• Work instruction
Some lines in the records below may hold the word "hatching"; give the number of those lines and nothing else.

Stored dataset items
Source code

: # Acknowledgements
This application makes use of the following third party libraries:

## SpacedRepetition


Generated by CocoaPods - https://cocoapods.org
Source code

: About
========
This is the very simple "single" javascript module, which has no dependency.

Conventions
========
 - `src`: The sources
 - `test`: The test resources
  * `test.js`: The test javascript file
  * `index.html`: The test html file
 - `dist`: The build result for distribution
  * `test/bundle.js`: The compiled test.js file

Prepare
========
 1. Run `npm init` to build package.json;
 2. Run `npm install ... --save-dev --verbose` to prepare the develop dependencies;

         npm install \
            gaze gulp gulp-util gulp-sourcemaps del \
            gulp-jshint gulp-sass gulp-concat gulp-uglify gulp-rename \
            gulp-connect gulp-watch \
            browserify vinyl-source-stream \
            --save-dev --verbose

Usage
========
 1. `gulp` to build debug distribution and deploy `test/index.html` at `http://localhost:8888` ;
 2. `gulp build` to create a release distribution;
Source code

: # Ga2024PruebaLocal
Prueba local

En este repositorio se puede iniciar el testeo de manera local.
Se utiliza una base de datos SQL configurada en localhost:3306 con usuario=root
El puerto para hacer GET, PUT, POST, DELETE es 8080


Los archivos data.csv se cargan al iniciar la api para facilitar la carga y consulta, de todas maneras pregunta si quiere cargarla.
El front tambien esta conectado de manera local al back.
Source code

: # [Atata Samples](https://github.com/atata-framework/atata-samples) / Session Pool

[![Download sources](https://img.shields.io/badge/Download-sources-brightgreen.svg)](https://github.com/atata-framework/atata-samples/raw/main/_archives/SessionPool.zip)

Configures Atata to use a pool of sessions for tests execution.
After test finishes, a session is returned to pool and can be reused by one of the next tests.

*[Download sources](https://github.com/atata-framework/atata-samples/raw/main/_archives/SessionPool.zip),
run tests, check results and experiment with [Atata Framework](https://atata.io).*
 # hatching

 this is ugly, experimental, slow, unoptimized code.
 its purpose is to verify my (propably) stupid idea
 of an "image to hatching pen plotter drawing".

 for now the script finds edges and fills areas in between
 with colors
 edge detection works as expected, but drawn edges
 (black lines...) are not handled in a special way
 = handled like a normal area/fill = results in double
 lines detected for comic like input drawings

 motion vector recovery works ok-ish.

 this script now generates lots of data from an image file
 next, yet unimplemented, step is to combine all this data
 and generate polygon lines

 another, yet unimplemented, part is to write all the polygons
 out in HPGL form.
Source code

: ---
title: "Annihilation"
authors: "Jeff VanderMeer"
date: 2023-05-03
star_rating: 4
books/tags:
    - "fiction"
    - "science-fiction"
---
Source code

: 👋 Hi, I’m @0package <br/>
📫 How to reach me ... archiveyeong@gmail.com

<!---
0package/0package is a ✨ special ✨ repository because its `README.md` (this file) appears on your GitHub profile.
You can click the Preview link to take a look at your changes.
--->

• Task result
2